Arts & Culture

“Buffy” Auteur Joss Whedon Didn’t Kill Off Jewish X-Man Kitty Pryde

Whew. Today a bullet was dodged. Literally. Kitty Pryde — the Magen Dovid–toting, mutant-powered, Jewgirl X-Men – didn't die, as feared, in today's Astonishing X-Men conclusion. Around the world (or maybe only around me) you could hear sighs of relief. … Read More

By / May 29, 2008

Whew. Today a bullet was dodged. Literally. Kitty Pryde — the Magen Dovid–toting, mutant-powered, Jewgirl X-Men – didn't die, as feared, in today's Astonishing X-Men conclusion.
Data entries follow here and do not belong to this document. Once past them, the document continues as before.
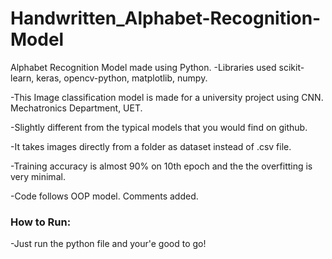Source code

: # Handwritten_Alphabet-Recognition-Model

Alphabet Recognition Model made using Python.
-Libraries used scikit-learn, keras, opencv-python, matplotlib, numpy.

-This Image classification model is made for a university project using CNN. Mechatronics Department, UET.

-Slightly different from the typical models that you would find on github.

-It takes images directly from a folder as dataset instead of .csv file.

-Training accuracy is almost 90% on 10th epoch and the the overfitting is very minimal.

-Code follows OOP model. Comments added.

### How to Run:
-Just run the python file and your'e good to go!
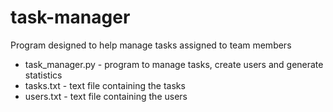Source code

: # task-manager

Program designed to help manage tasks assigned to team members

* task_manager.py - program to manage tasks, create users and generate statistics
* tasks.txt - text file containing the tasks
* users.txt - text file containing the users
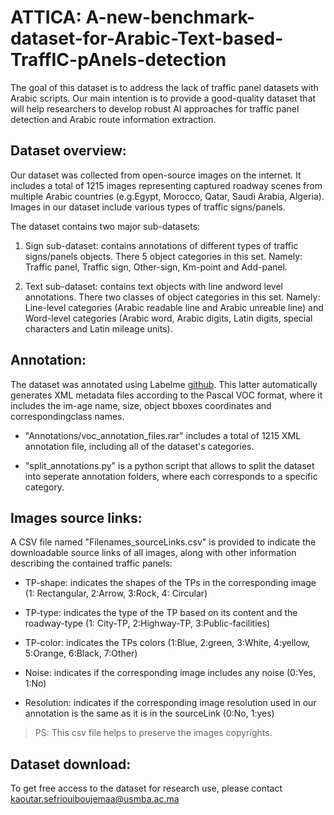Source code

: # ATTICA: A-new-benchmark-dataset-for-Arabic-Text-based-TraffIC-pAnels-detection

The goal of this dataset is to address  the  lack  of  traffic  panel datasets with Arabic scripts. Our main intention is to provide a  good-quality  dataset  that  will  help  researchers  to  develop robust  AI  approaches  for  traffic  panel  detection  and  Arabic route information extraction. 

## Dataset overview:

Our  dataset  was  collected  from  open-source  images  on the  internet.  It  includes  a  total  of  1215  images  representing captured roadway scenes from multiple Arabic countries (e.g.Egypt,  Morocco,  Qatar,  Saudi  Arabia,  Algeria).  Images  in our  dataset  include  various  types  of  traffic  signs/panels.

The dataset contains two major sub-datasets:

1. Sign sub-dataset: contains annotations of different types of traffic signs/panels objects. There 5 object categories in this set. Namely: Traffic panel, Traffic sign, Other-sign, Km-point and Add-panel.

2. Text  sub-dataset:  contains  text  objects  with  line  andword level annotations. There two classes of object categories in this set. Namely: Line-level categories (Arabic readable line and Arabic unreable line) and Word-level categories (Arabic word, Arabic digits, Latin digits, special characters and Latin mileage units).

## Annotation:

The dataset was annotated using Labelme [github](https://github.com/wkentaro/labelme). This  latter  automatically  generates  XML  metadata  files according to the Pascal VOC format, where it includes the im-age name, size, object bboxes coordinates and correspondingclass  names.

* "Annotations/voc_annotation_files.rar" includes a total of 1215 XML annotation file, including all of the dataset's categories.

* "split_annotations.py" is a python script that allows to split the dataset into seperate annotation folders, where each corresponds to a specific category. 

## Images source links:

A  CSV  file named "Filenames_sourceLinks.csv" is  provided  to  indicate the downloadable source links of all images, along with other information  describing  the  contained  traffic  panels:

* TP-shape: indicates the shapes of the TPs in the corresponding image (1: Rectangular, 2:Arrow, 3:Rock, 4: Circular)

* TP-type: indicates the type of the TP based on its content and the roadway-type (1: City-TP, 2:Highway-TP, 3:Public-facilities)

* TP-color: indicates the TPs colors (1:Blue, 2:green, 3:White, 4:yellow, 5:Orange, 6:Black, 7:Other)

* Noise: indicates if the corresponding image includes any noise (0:Yes, 1:No)

* Resolution: indicates if the corresponding image resolution used in our annotation is the same as it is in the sourceLink (0:No, 1:yes)

> PS: This csv file helps to preserve the images copyrights.

## Dataset download:

To get free access to the dataset for research use, please contact kaoutar.sefriouiboujemaa@usmba.ac.ma
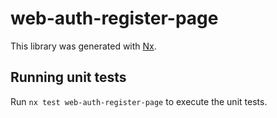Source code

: # web-auth-register-page

This library was generated with [Nx](https://nx.dev).

## Running unit tests

Run `nx test web-auth-register-page` to execute the unit tests.
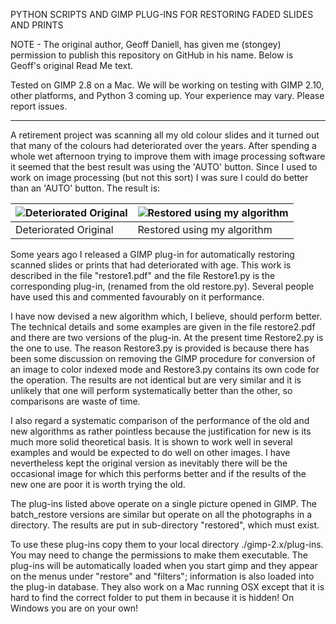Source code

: PYTHON SCRIPTS AND GIMP PLUG-INS FOR RESTORING FADED SLIDES AND PRINTS

NOTE - The original author, Geoff Daniell, has given me (stongey) permission to publish
this repository on GitHub in his name. Below is Geoff's original Read Me text.

Tested on GIMP 2.8 on a Mac. We will be working on testing with GIMP 2.10, other platforms, and Python 3 coming up.
Your experience may vary. Please report issues. 

-----

A retirement project was scanning all my old colour slides and it turned out that many of the colours had deteriorated over the years. After spending a whole wet afternoon trying to improve them with image processing software it seemed that the best result was using the 'AUTO' button. Since I used to work on image processing (but not this sort) I was sure I could do better than an 'AUTO' button. The result is:


| ![Deteriorated Original](http://www.lionhouse.plus.com/original7.jpg) | ![Restored using my algorithm](http://www.lionhouse.plus.com/restored7.jpg) |
| :---         | :---         |
| Deteriorated Original | Restored using my algorithm |


Some years ago I released a GIMP plug-in for automatically restoring scanned 
slides or prints that had deteriorated with age.  This work is described in 
the file "restore1.pdf" and the file Restore1.py is the corresponding plug-in, 
(renamed from the old restore.py).  Several people have used this and commented favourably
on it performance.

I have now devised a new algorithm which, I believe, should perform 
better.  The technical details and some examples are given in the file 
restore2.pdf and there are two versions of the plug-in.  At the present time 
Restore2.py is the one to use.  The reason Restore3.py is provided is because
there has been some discussion on removing the GIMP procedure for 
conversion of an image to color indexed mode and Restore3.py contains its own
code for the operation.  The results are not identical but are very similar and
it is unlikely that one will perform systematically better than the other, so
comparisons are waste of time.

I also regard a systematic comparison of the performance of the old and new 
algorithms as rather pointless because the justification for new is its much 
more solid theoretical basis.  It is shown to work well in several examples and
would be expected to do well on other images.  I have nevertheless kept the 
original version as inevitably there will be the occasional image for which 
this performs better and if the results of the new one are poor it is worth 
trying the old. 

The plug-ins listed above operate on a single picture opened in GIMP. The 
batch_restore versions are similar but operate on all the photographs in a 
directory.  The results are put in sub-directory "restored", which must exist.

To use these plug-ins copy them to your local directory ./gimp-2.x/plug-ins.
You may need to change the permissions to make them executable.  The
plug-ins will be automatically loaded when you start gimp and they appear on 
the menus under "restore" and "filters"; information is also loaded into the
plug-in database.  They also work on a Mac running OSX except that it is
hard to find the correct folder to put them in because it is hidden!  On 
Windows you are on your own!

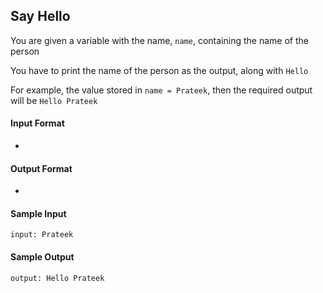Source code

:## **Say Hello**

You are given a variable with the name, `name`, containing the name of the person

You have to print the name of the person as the output, along with `Hello`

For example, the value stored in `name = Prateek`, then the required output will be `Hello Prateek`

#### **Input Format**

-

#### **Output Format**

- 

#### **Sample Input**
    input: Prateek

#### **Sample Output**
    output: Hello Prateek

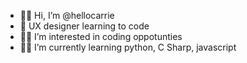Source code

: - 🙋‍♀️ Hi, I’m @hellocarrie
- 👩‍ UX designer learning to code
- 💁‍♀️ I’m interested in coding oppotunties
- 👩‍💻 I’m currently learning python, C Sharp, javascript


<!---
hellocarrie/hellocarrie is a ✨ special ✨ repository because its `README.md` (this file) appears on your GitHub profile.
You can click the Preview link to take a look at your changes.
--->
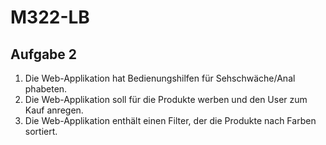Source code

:# M322-LB

## Aufgabe 2
1.	Die Web-Applikation hat Bedienungshilfen für Sehschwäche/Anal phabeten.
2.	Die Web-Applikation soll für die Produkte werben und den User zum Kauf anregen.
3.	Die Web-Applikation enthält einen Filter, der die Produkte nach Farben sortiert.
Around the world (or maybe only around me) you could hear sighs of relief.

Joss Whedon, the auteur behind Buffy the Vampire Slayer and Firefly, started writing Astonishing X-Men in 2004 with artist John Cassaday. The series was hailed for being exciting, well-written, and beautiful when other X-comics were frankly sub-par. Among the most praised aspects of Whedon's run was his take on Kitty Pryde. When she was first created by John Byrne in 1980 (first appearance Uncanny X-Men #129), she was the comic's precocious child star — the Wesley to Wolverine's Commander Riker. She called Professor Xavier a jerk, she timejumped to apocalyptic, Holocaust-esque futures, and in a memorable Christmas issue (Uncanny #143), she was left home alone during the holiday while her gentile teammates visited family. She faces off against a demon and beats him just in time celebrate Channukah. Whedon, who claimed Kitty was always the inspiration for Buffy, took Byrne's Bat Mitzvah girl and made her an adult.

So why the concern? Since December 2006, Whedon has been teasing that during his last epic storyline on Astonishing X-Men, one of the X-Men wouldn't be coming home. When Kitty got busy with ex-Soviet teammate Colossus on the planet Breakworld, her fate seemed all but sealed. After all, you don't have to read Carol J. Clover's "Men, Women, and Chain Saws: Gender in the Modern Horror Film" to know that when the girl gives it up, she tends not to make it. Some of us hoped that Whedon wouldn't embrace such a cliché, but when the last issue ended in a definite "Kitty in danger" cliffhanger — the Jewess trapped in a hollow bullet being shot to Earth — it seemed like we knew who wasn't coming home. Then we got to wait four months (four months full of hints in other, related comics that Kitty was going to die) to see whether it was true.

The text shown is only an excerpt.